« Annele Balthasar » de Nathan Katz : un chant d’amour au tribunal des maléfices
Annele Balthasar est le chef-d’œuvre du grand poète alsacien Nathan Katz (1892-1981), qui fut l’ami d’autres grands poètes tels que Guillevic et Jean-Paul de Dadelsen. Les éditions Arfuyen le rééditent aujourd’hui accompagné de textes liminaires qui en éclairent l’origine personnelle et historique.
Paru en 1924, ce poème dramatique écrit en alémanique, que l’auteur définit comme un « poème populaire » et comme un « chant populaire dialogué », est surtout un « chant d’amour » rendant hommage à la douceur de sa terre, le Sundgau ou comté du Sud situé à l’extrême sud de l’Alsace, aux confins de l’Allemagne (Fribourg-en-Brisgau) et de la Suisse (Bâle). C’est dans une manière élégiaque et parfois mélancolique que cette douceur est dite tout au long de ce chant dialogué qui se présente formellement comme une pièce de théâtre.
Acquittée mais rendue folle par le tribunal des maléfices
Mais ce chant d’amour est aussi celui d’Annele Balthasar et de Doni, fils du maire de Willer, promis l’un à l’autre dans, pour reprendre Rimbaud (“Matinée d’ivresse”), un « très pur amour », mais prématurément et cruellement séparés par la mort d’Annele. Car le chant d’amour se déploie, de façon paradoxale et contrastée, sur un grand fond de douleur, plongeant son motif et sa trame dans l’une des périodes les plus sombres de l’histoire alsacienne, celle de la Grande Chasse aux sorcières qui, du début du quinzième siècle (bien avant la possession de Loudun, 1630, et les sorcières de Salem, 1692) au début du dix-huitième, fit périr sur le bûcher des dizaines de milliers de femmes accusées de sorcellerie.
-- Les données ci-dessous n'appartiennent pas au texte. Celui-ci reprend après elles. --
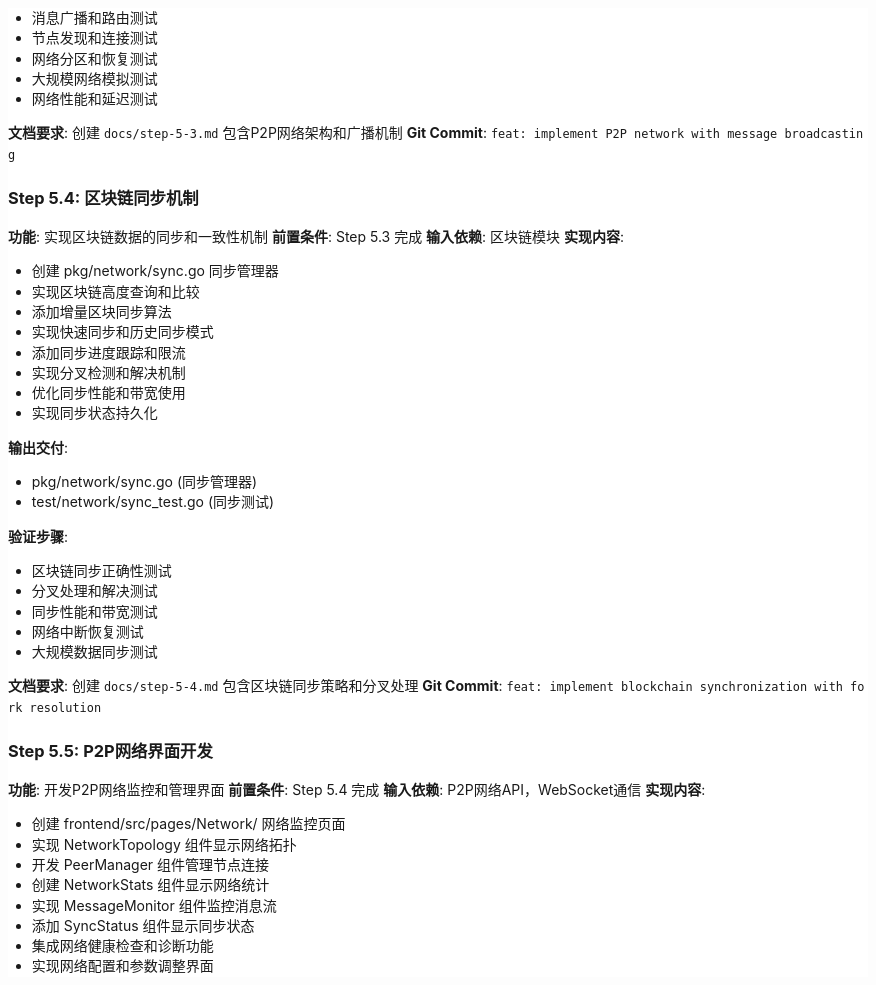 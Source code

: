- 消息广播和路由测试
- 节点发现和连接测试
- 网络分区和恢复测试
- 大规模网络模拟测试
- 网络性能和延迟测试

**文档要求**: 创建 `docs/step-5-3.md` 包含P2P网络架构和广播机制
**Git Commit**: `feat: implement P2P network with message broadcasting`

### Step 5.4: 区块链同步机制

**功能**: 实现区块链数据的同步和一致性机制
**前置条件**: Step 5.3 完成
**输入依赖**: 区块链模块
**实现内容**:

- 创建 pkg/network/sync.go 同步管理器
- 实现区块链高度查询和比较
- 添加增量区块同步算法
- 实现快速同步和历史同步模式
- 添加同步进度跟踪和限流
- 实现分叉检测和解决机制
- 优化同步性能和带宽使用
- 实现同步状态持久化

**输出交付**:

- pkg/network/sync.go (同步管理器)
- test/network/sync_test.go (同步测试)

**验证步骤**:

- 区块链同步正确性测试
- 分叉处理和解决测试
- 同步性能和带宽测试
- 网络中断恢复测试
- 大规模数据同步测试

**文档要求**: 创建 `docs/step-5-4.md` 包含区块链同步策略和分叉处理
**Git Commit**: `feat: implement blockchain synchronization with fork resolution`

### Step 5.5: P2P网络界面开发

**功能**: 开发P2P网络监控和管理界面
**前置条件**: Step 5.4 完成
**输入依赖**: P2P网络API，WebSocket通信
**实现内容**:

- 创建 frontend/src/pages/Network/ 网络监控页面
- 实现 NetworkTopology 组件显示网络拓扑
- 开发 PeerManager 组件管理节点连接
- 创建 NetworkStats 组件显示网络统计
- 实现 MessageMonitor 组件监控消息流
- 添加 SyncStatus 组件显示同步状态
- 集成网络健康检查和诊断功能
- 实现网络配置和参数调整界面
C’est d’un fait historique que s’inspire Nathan Katz, le procès d’Annele Balthasar de Willer qui eut lieu en 1589 à Altkirch.
La pièce en acquiert une dimension tragique, montrant comment une religion dégradée en superstition, une justice pervertie en vengeance et châtiment, peuvent mener aux procès les plus iniques et les plus meurtriers. Nathan Katz sait montrer, de façon simple et comme déjà miséricordieuse et lumineuse, sans outrances ni grandiloquence (la représentation de la superstition suffisant elle-même à en manifester l’erreur), la justice et la religion devenues folles.
Folie contagieuse qui va emporter Annele Balthasar car, bien qu’acquittée, elle meurt sitôt le procès achevé, tant celui-ci, et les tortures qui l’ont probablement précédé, l’ont affaiblie et lui ont fait perdre la raison. Pourtant, son amant, Doni, dont l’immense douleur n’a pas éteint l’espérance, entrevoit à la fin de la pièce la promesse d’un lieu, d’une « petite parcelle du monde » où leur amour fleurira vraiment et durera, éternel, inaltérable. C’est que, pour Nathan Katz, l’amour est fort comme la mort, et même : l’amour passe la mort.
Aux origines de la grande chasse aux sorcières
L’un des premiers mérites de la pièce est de décrire le climat de suspicion généralisée, de délation et de terreur qui régna en Alsace et dans le Saint-Empire germanique durant les trois siècles que dura la grande chasse aux sorcières, dont « l’apogée » sera atteinte aux seizième et dix-septième siècles.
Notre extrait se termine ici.